यो वा एतदक्षरं गार्ग्यविदित्वास्माल्लोकात्प्रैति स कृपणोऽथ य एतदक्षरं गार्गि विदित्वास्माल्लोकात्प्रैति स ब्राह्मणः॥ ||१०||

Without knowing this imperishable, Gargi, even if a man were to make offerings, to offer sacrifices, and to perform austerities in this world for many thousands of years, all that would come to naught. Pitiful is the man, Gargi, who departs from this world without knowing this imperishable.
— Brihadaranyaka Upanishad, Chapter 3, Brahmanam 8, Hymn 10

===Mandukya Upanishad===
The Mandukya Upanishad (Māṇḍukya Upaniṣad) divides the syllable Aum into three morae (sound units) and a fourth, silent part, known as turiya. It teaches that only the silent part, beyond the three states of consciousness (wakefulness, dream, and deep sleep), is ultimately real. This silent part, linked to akshara, corresponds to Atman, the eternal self.

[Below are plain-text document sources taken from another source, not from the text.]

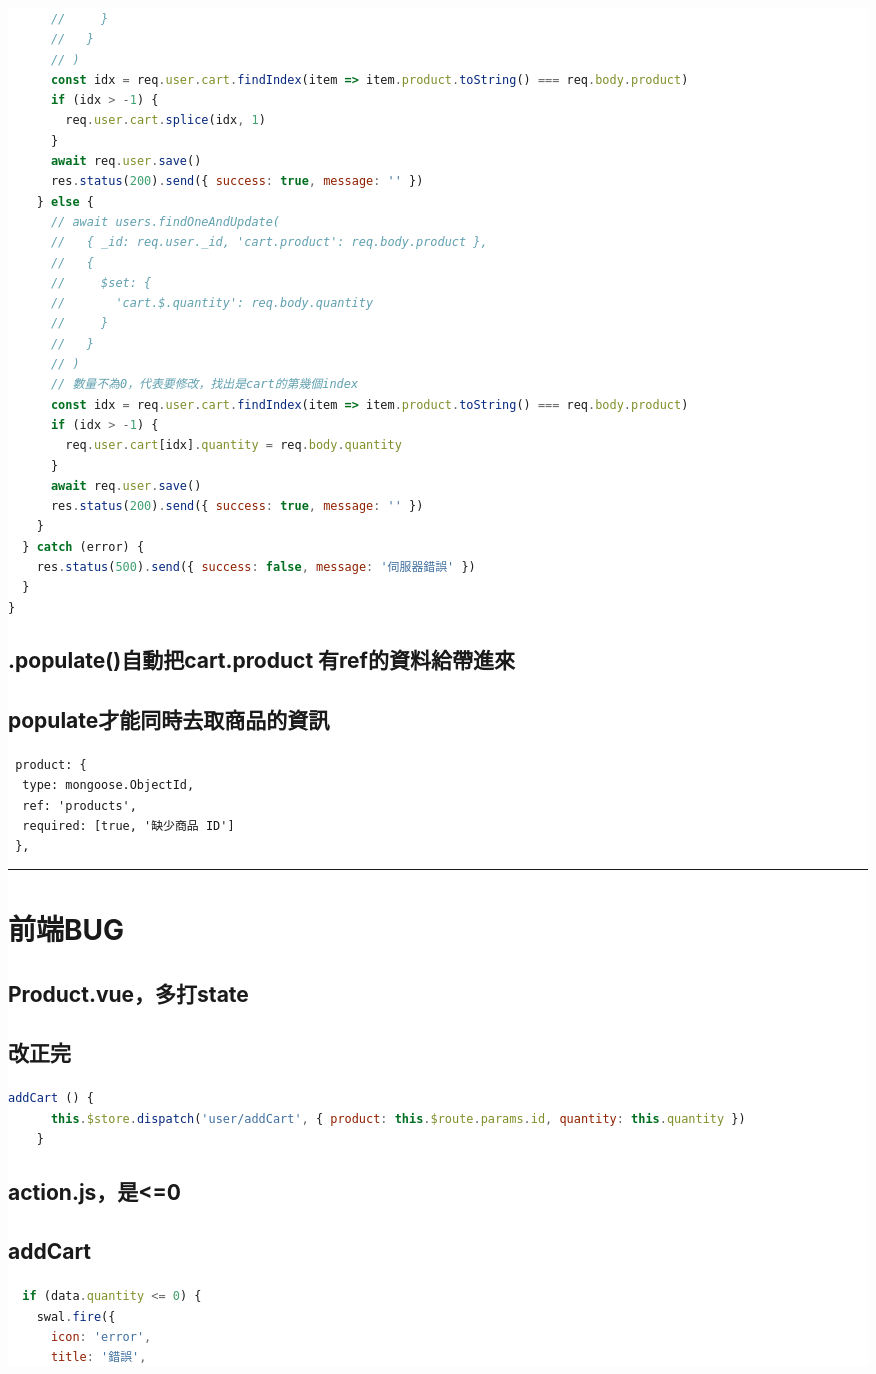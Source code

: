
 ```js
      //     }
      //   }
      // )
      const idx = req.user.cart.findIndex(item => item.product.toString() === req.body.product)
      if (idx > -1) {
        req.user.cart.splice(idx, 1)
      }
      await req.user.save()
      res.status(200).send({ success: true, message: '' })
    } else {
      // await users.findOneAndUpdate(
      //   { _id: req.user._id, 'cart.product': req.body.product },
      //   {
      //     $set: {
      //       'cart.$.quantity': req.body.quantity
      //     }
      //   }
      // )
      // 數量不為0，代表要修改，找出是cart的第幾個index
      const idx = req.user.cart.findIndex(item => item.product.toString() === req.body.product)
      if (idx > -1) {
        req.user.cart[idx].quantity = req.body.quantity
      }
      await req.user.save()
      res.status(200).send({ success: true, message: '' })
    }
  } catch (error) {
    res.status(500).send({ success: false, message: '伺服器錯誤' })
  }
}
```
## .populate()自動把cart.product 有ref的資料給帶進來
##  populate才能同時去取商品的資訊
     product: {
      type: mongoose.ObjectId,
      ref: 'products',
      required: [true, '缺少商品 ID']
     },
---
# 前端BUG
## Product.vue，多打state
## 改正完
```js
addCart () {
      this.$store.dispatch('user/addCart', { product: this.$route.params.id, quantity: this.quantity })
    }
```
## action.js，是<=0
## addCart
```js
  if (data.quantity <= 0) {
    swal.fire({
      icon: 'error',
      title: '錯誤',
```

In Mundaka Upanishad verses 1.1.3-7, Aksara is discussed in the context of the higher knowledge. The lower knowledge (apara vidya) includes knowledge of four Vedas, phonetics, grammar, etymology, meter, astrology, and the knowledge of sacrifices and rituals. The higher knowledge (para vidya) is the means by which one can comprehend the imperishable (Aksara, Brahman).

अथ परा यया तदक्षरमधिगम्यते ॥ ||५||

But the higher knowledge is that through which that imperishable one (aksaram) is known
— Mundaka Upanishad, 1.1.5

Madhavananda, in his commentary on the Brahmopanishad belonging to the Atharvaveda, explains that, as per the Mundaka Upanishad I.7 and II.1-2, the term Aksara signifies Brahman in Its aspect of the manifesting principle. Pippalada suggests that this manifesting Brahman is the thread (Sutram) to be worn instead of the sacrificial thread on the body which should be discarded.

===Bhagavad Gita===

Aksara means one who is present everywhere, denotes the name of Shiva and Vishnu, and also that of Brahman, literally it means imperishable, indestructible. Every ritual and fire offering detailed in the Veda is impermanent. In contrast, the term Aum remains everlasting and is called Aksara, the symbol of God, who is the lord of all created things. It is a descriptive synonym of Brahman (Bhagavad Gita VIII.3), who is said to have arisen from Aksara (Bhagavad Gita III.15).

With regard to Vallabha’s view of Aum it is said that Aksara itself is imperishable and appears as souls endowed with Sat and Chit but not as Ananda. For Vallabha, Ananda, which is the first manifestation of God, is the actualisation of the absolute identity and selfness, whereas the second manifestation of God is the Aksara, the impersonal ground from which all determinations arise because it is the substratum of all finite forms that pre-exist but issue forth from it which though by itself is the intermediate form that lacks plenitude.

In verses 15.16 and 15.17, Purushottam is explained as being above kshar and akshar. There are two types of beings within the world: kshar and akshar. All those bound by maya are kshar, whereas the one who is unchanging - forever beyond maya - is akshar. The supreme being is distinct from kshar and akshar. He is called Paramatman.

Akṣara as the abode: The Gita describes the akṣara as the "Abode" (dhāman) or "Place" (pada) of the supreme being. It is the immutable foundation or matrix (yoni) that is ruled by the Lord.

The three principles: In chapter XV (16–18), the Gita enumerates a triad: the kshara (the perishable material world), the akshara (the unchanging spiritual principle), and the Purushottama (the supreme person). The Purushottama is explicitly stated to be beyond both the perishable and the imperishable.

Identification of Krishna: Throughout the text, Krishna is identified with the purusha, the supreme divine, and notably not with the impersonal Brahman or Akshara, which is merely his "foundation" (pratiṣṭhā).